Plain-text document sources

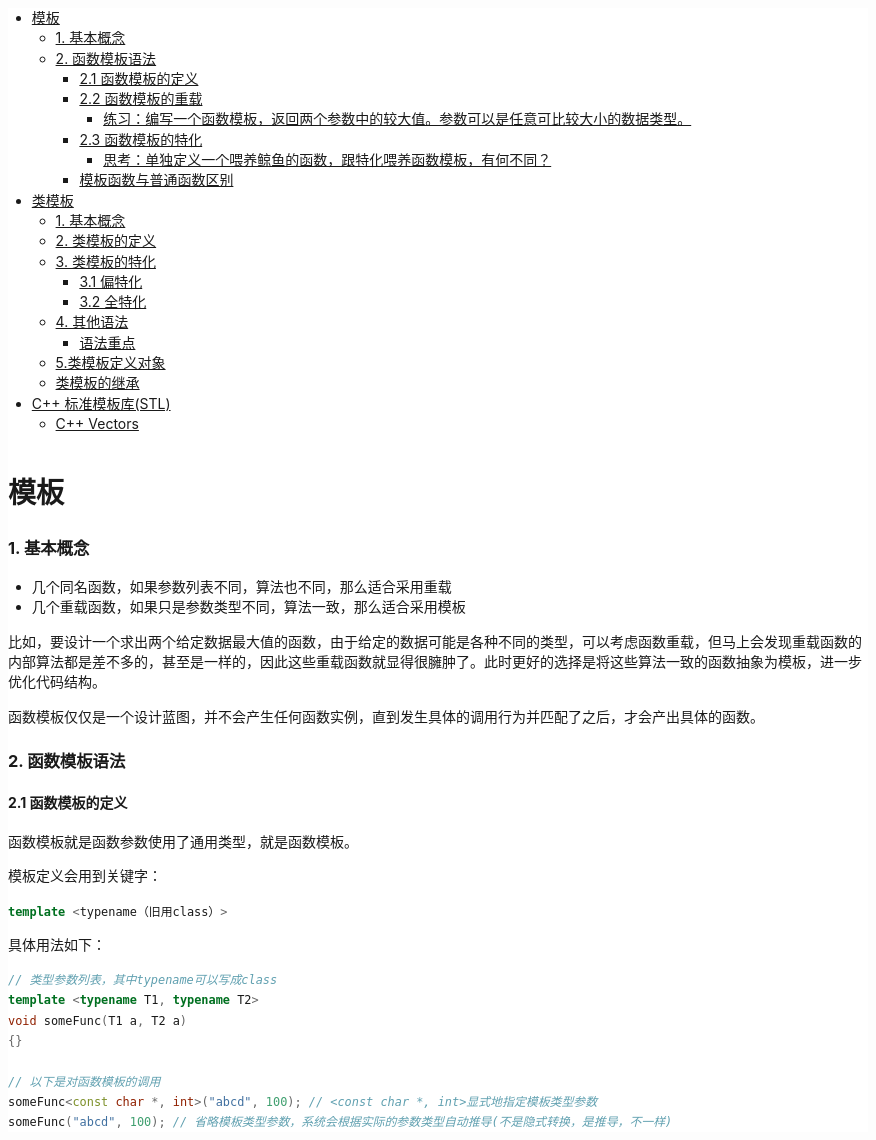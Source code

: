 




- [模板](#模板)
    - [1. 基本概念](#1-基本概念)
    - [2. 函数模板语法](#2-函数模板语法)
      - [2.1 函数模板的定义](#21-函数模板的定义)
      - [2.2 函数模板的重载](#22-函数模板的重载)
        - [练习：编写一个函数模板，返回两个参数中的较大值。参数可以是任意可比较大小的数据类型。](#练习编写一个函数模板返回两个参数中的较大值参数可以是任意可比较大小的数据类型)
      - [2.3 函数模板的特化](#23-函数模板的特化)
        - [思考：单独定义一个喂养鲸鱼的函数，跟特化喂养函数模板，有何不同？](#思考单独定义一个喂养鲸鱼的函数跟特化喂养函数模板有何不同)
      - [模板函数与普通函数区别](#模板函数与普通函数区别)
- [类模板](#类模板)
    - [1. 基本概念](#1-基本概念-1)
    - [2. 类模板的定义](#2-类模板的定义)
    - [3. 类模板的特化](#3-类模板的特化)
      - [3.1 偏特化](#31-偏特化)
      - [3.2 全特化](#32-全特化)
    - [4. 其他语法](#4-其他语法)
        - [语法重点](#语法重点)
    - [5.类模板定义对象](#5类模板定义对象)
    - [类模板的继承](#类模板的继承)
- [C++ 标准模板库(STL)](#c-标准模板库stl)
    - [C++ Vectors](#c-vectors)



# 模板
### 1. 基本概念

- 几个同名函数，如果参数列表不同，算法也不同，那么适合采用重载
- 几个重载函数，如果只是参数类型不同，算法一致，那么适合采用模板

比如，要设计一个求出两个给定数据最大值的函数，由于给定的数据可能是各种不同的类型，可以考虑函数重载，但马上会发现重载函数的内部算法都是差不多的，甚至是一样的，因此这些重载函数就显得很臃肿了。此时更好的选择是将这些算法一致的函数抽象为模板，进一步优化代码结构。

函数模板仅仅是一个设计蓝图，并不会产生任何函数实例，直到发生具体的调用行为并匹配了之后，才会产出具体的函数。

### 2. 函数模板语法

#### 2.1 函数模板的定义
函数模板就是函数参数使用了通用类型，就是函数模板。

模板定义会用到关键字：

```cpp
template <typename（旧用class）>
```
具体用法如下：

```cpp
// 类型参数列表，其中typename可以写成class
template <typename T1, typename T2>
void someFunc(T1 a, T2 a)
{}

// 以下是对函数模板的调用
someFunc<const char *, int>("abcd", 100); // <const char *, int>显式地指定模板类型参数
someFunc("abcd", 100); // 省略模板类型参数，系统会根据实际的参数类型自动推导(不是隐式转换，是推导，不一样)

```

- **What you should do**
With the pictures removed, print the entries above exactly.

- **Solution to this task**
Source code

: 




- [模板](#模板)
    - [1. 基本概念](#1-基本概念)
    - [2. 函数模板语法](#2-函数模板语法)
      - [2.1 函数模板的定义](#21-函数模板的定义)
      - [2.2 函数模板的重载](#22-函数模板的重载)
        - [练习：编写一个函数模板，返回两个参数中的较大值。参数可以是任意可比较大小的数据类型。](#练习编写一个函数模板返回两个参数中的较大值参数可以是任意可比较大小的数据类型)
      - [2.3 函数模板的特化](#23-函数模板的特化)
        - [思考：单独定义一个喂养鲸鱼的函数，跟特化喂养函数模板，有何不同？](#思考单独定义一个喂养鲸鱼的函数跟特化喂养函数模板有何不同)
      - [模板函数与普通函数区别](#模板函数与普通函数区别)
- [类模板](#类模板)
    - [1. 基本概念](#1-基本概念-1)
    - [2. 类模板的定义](#2-类模板的定义)
    - [3. 类模板的特化](#3-类模板的特化)
      - [3.1 偏特化](#31-偏特化)
      - [3.2 全特化](#32-全特化)
    - [4. 其他语法](#4-其他语法)
        - [语法重点](#语法重点)
    - [5.类模板定义对象](#5类模板定义对象)
    - [类模板的继承](#类模板的继承)
- [C++ 标准模板库(STL)](#c-标准模板库stl)
    - [C++ Vectors](#c-vectors)



# 模板
### 1. 基本概念

- 几个同名函数，如果参数列表不同，算法也不同，那么适合采用重载
- 几个重载函数，如果只是参数类型不同，算法一致，那么适合采用模板

比如，要设计一个求出两个给定数据最大值的函数，由于给定的数据可能是各种不同的类型，可以考虑函数重载，但马上会发现重载函数的内部算法都是差不多的，甚至是一样的，因此这些重载函数就显得很臃肿了。此时更好的选择是将这些算法一致的函数抽象为模板，进一步优化代码结构。

函数模板仅仅是一个设计蓝图，并不会产生任何函数实例，直到发生具体的调用行为并匹配了之后，才会产出具体的函数。

### 2. 函数模板语法

#### 2.1 函数模板的定义
函数模板就是函数参数使用了通用类型，就是函数模板。

模板定义会用到关键字：

```cpp
template <typename（旧用class）>
```
具体用法如下：

```cpp
// 类型参数列表，其中typename可以写成class
template <typename T1, typename T2>
void someFunc(T1 a, T2 a)
{}

// 以下是对函数模板的调用
someFunc<const char *, int>("abcd", 100); // <const char *, int>显式地指定模板类型参数
someFunc("abcd", 100); // 省略模板类型参数，系统会根据实际的参数类型自动推导(不是隐式转换，是推导，不一样)

```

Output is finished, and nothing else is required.